The economic crisis that our nation faces at the present time was entirely preventable and would never have occurred if the United States had not been taken off the gold standard in 1933. Our country is suffering today, because we didn’t follow the advice of the Founding Fathers, and began printing money un-backed by gold. History has proven that paper money without an underlying value, or fiat money, always leads to the destruction of a nation, and that out of the destruction comes economic chaos followed by tyranny. After decades of printing fiat money, the dollar is worth a fraction of its original value, and we are unconstitutionally bailing out banks and corporations with taxpayer money.

The Founding Fathers knew from history and their own hard experience that fiat money could destroy the nation. During the Revolutionary War, they had paid the new nation’s debts with paper dollars called Continental Currency. Unfortunately, then as today, the more paper money they printed, without a commensurate rise in production, the less value the money had.
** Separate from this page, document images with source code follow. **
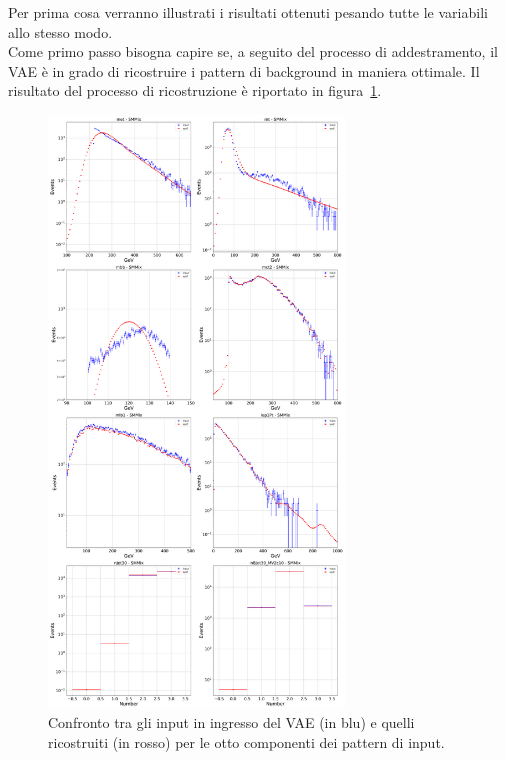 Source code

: Per prima cosa verranno illustrati i risultati ottenuti pesando tutte le variabili allo stesso modo. \\
Come primo passo bisogna capire se, a seguito del processo di addestramento, il VAE è in grado di ricostruire i pattern di background in maniera ottimale. Il risultato del processo di ricostruzione è riportato in figura~\ref{ricostruzione}. 

\begin{figure}[h!]
	\centering
	\includegraphics[width=0.70\textwidth]{figs/risultati_simulazione/ricostruzione.png}
	\caption{Confronto tra gli input in ingresso del VAE (in blu) e quelli ricostruiti (in rosso) per le otto componenti dei pattern di input.}
	\label{ricostruzione}
\end{figure}

\newpage

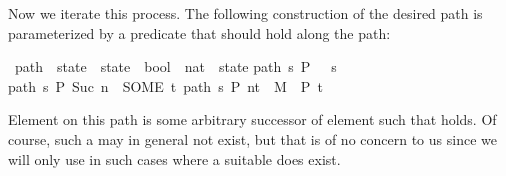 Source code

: \begin{isabellebody}
\begin{isamarkuptext}
Now we iterate this process. The following construction of the desired
path is parameterized by a predicate  that should hold along the path:%
\end{isamarkuptext}%
\ path\ {\isacharcolon}{\isacharcolon}\ {\isachardoublequote}state\ {\isasymRightarrow}\ {\isacharparenleft}state\ {\isasymRightarrow}\ bool{\isacharparenright}\ {\isasymRightarrow}\ {\isacharparenleft}nat\ {\isasymRightarrow}\ state{\isacharparenright}{\isachardoublequote}\isanewline
{}\isanewline
{\isachardoublequote}path\ s\ P\ \ {\isacharequal}\ s{\isachardoublequote}\isanewline
{\isachardoublequote}path\ s\ P\ {\isacharparenleft}Suc\ n{\isacharparenright}\ {\isacharequal}\ {\isacharparenleft}SOME\ t{\isachardot}\ {\isacharparenleft}path\ s\ P\ n{\isacharcomma}t{\isacharparenright}\ {\isasymin}\ M\ {\isasymand}\ P\ t{\isacharparenright}{\isachardoublequote}%
\begin{isamarkuptext}%
\noindent
Element  on this path is some arbitrary successor
 of element  such that  holds.  Of
course, such a  may in general not exist, but that is of no
concern to us since we will only use  in such cases where a
suitable  does exist.


\end{isamarkuptext}
\end{isabellebody}
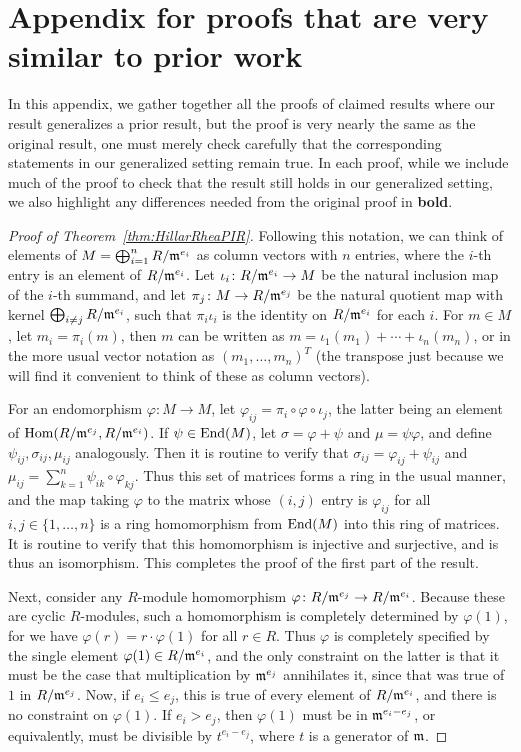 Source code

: 
\section{Appendix for proofs that are very similar to prior work} \label{app:similar}
In this appendix, we gather together all the proofs of claimed results where our result generalizes a prior result, but the proof is very nearly the same as the original result, one must merely check carefully that the corresponding statements in our generalized setting remain true. In each proof, while we include much of the proof to check that the result still holds in our generalized setting, we also highlight any differences needed from the original proof in \textbf{bold}.

\begin{proof}[Proof of Theorem~\ref{thm:HillarRheaPIR}]
Following this notation, we can think of elements of $M = \bigoplus_{i=1}^n R/\mathfrak{m}^{e_i}$ as column vectors with $n$ entries, where the $i$-th entry is an element of $R/\mathfrak{m}^{e_i}$. Let $\iota_i \colon R/\mathfrak{m}^{e_i} \to M$ be the natural inclusion map of the $i$-th summand, and let $\pi_j \colon M \to R/\mathfrak{m}^{e_j}$ be the natural quotient map with kernel $\bigoplus_{i \neq j} R/\mathfrak{m}^{e_i}$, such that $\pi_i \iota_i$ is the identity on $R/\mathfrak{m}^{e_i}$ for each $i$. For $m \in M$, let $m_i = \pi_i(m)$, then $m$ can be written as $m = \iota_1(m_1) + \dotsb + \iota_n(m_n)$, or in the more usual vector notation as $(m_1, \dotsc, m_n)^T$ (the transpose just because we will find it convenient to think of these as column vectors). 

For an endomorphism $\varphi \colon M \to M$, let $\varphi_{ij} = \pi_i \circ \varphi \circ \iota_j$, the latter being an element of $\mathrm{Hom}(R/\mathfrak{m}^{e_j}, R/\mathfrak{m}^{e_i})$. If $\psi \in \mathrm{End}(M)$, let $\sigma = \varphi + \psi$ and $\mu = \psi \varphi$, and define $\psi_{ij}, \sigma_{ij}, \mu_{ij}$ analogously. Then it is routine to verify that $\sigma_{ij} = \varphi_{ij} + \psi_{ij}$ and $\mu_{ij} = \sum_{k=1}^n \psi_{ik} \circ \varphi_{kj}$. Thus this set of matrices forms a ring in the usual manner, and the map taking $\varphi$ to the matrix whose $(i,j)$ entry is $\varphi_{ij}$ for all $i,j \in \{1,\dotsc,n\}$ is a ring homomorphism from $\mathrm{End}(M)$ into this ring of matrices. It is routine to verify that this homomorphism is injective and surjective, and is thus an isomorphism. This completes the proof of the first part of the result.

Next, consider any $R$-module homomorphism $\varphi \colon R/\mathfrak{m}^{e_j} \to R/\mathfrak{m}^{e_i}$. Because these are cyclic $R$-modules, such a homomorphism is completely determined by $\varphi(1)$, for we have $\varphi(r) = r \cdot \varphi(1)$ for all $r \in R$. Thus $\varphi$ is completely specified by the single element $\varphi(1) \in R/\mathfrak{m}^{e_i}$, and the only constraint on the latter is that it must be the case that multiplication by $\mathfrak{m}^{e_j}$ annihilates it, since that was true of $1$ in $R/\mathfrak{m}^{e_j}$. Now, if $e_i \leq e_j$, this is true of every element of $R/\mathfrak{m}^{e_i}$, and there is no constraint on $\varphi(1)$. If $e_i > e_j$, then $\varphi(1)$ must be in $\mathfrak{m}^{e_i - e_j}$, or equivalently, must be divisible by $t^{e_i - e_j}$, where $t$ is a generator of $\mathfrak{m}$.


\end{proof}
As a result of the widespread inflation that occurred, the money was practically worthless, and the term “not worth a Continental” was coined.

When the delegates to the Constitutional Convention met in Philadelphia to revise the Articles of Confederation in 1787, one of their first and foremost thoughts concerned the money system that would be created by the new federal government. Oliver Ellsworth of Connecticut demanded that we “shut and bar the door against paper money.” While James Wilson, a delegate from Pennsylvania went on record as stating that the new government should: “remove the possibility of paper money.” South Carolina delegate Pierce Butler stated that “disarming the government of such power” would be the proper course to follow. John Langdon of New Hampshire was perhaps the most vocal of the anti-paper money proponents, telling his fellow delegates that he would rather: “reject the whole Constitution” than allow the government the power to issue paper money. During the ratification process, James Madison discussed the “pestilent effects of paper money.”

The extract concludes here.